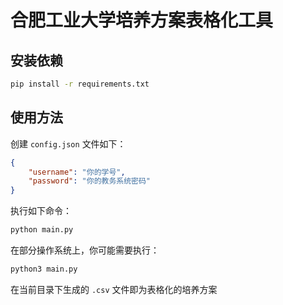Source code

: # 合肥工业大学培养方案表格化工具

## 安装依赖

```sh
pip install -r requirements.txt
```

## 使用方法

创建 `config.json` 文件如下：

```json
{
    "username": "你的学号",
    "password": "你的教务系统密码"
}
```

执行如下命令：

```sh
python main.py
```

在部分操作系统上，你可能需要执行：

```sh
python3 main.py
```

在当前目录下生成的 `.csv` 文件即为表格化的培养方案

## Problem
Reproduce each entry precisely, dropping only the pictures.

## Task solution
Source code

: # 合肥工业大学培养方案表格化工具

## 安装依赖

```sh
pip install -r requirements.txt
```

## 使用方法

创建 `config.json` 文件如下：

```json
{
    "username": "你的学号",
    "password": "你的教务系统密码"
}
```

执行如下命令：

```sh
python main.py
```

在部分操作系统上，你可能需要执行：

```sh
python3 main.py
```

在当前目录下生成的 `.csv` 文件即为表格化的培养方案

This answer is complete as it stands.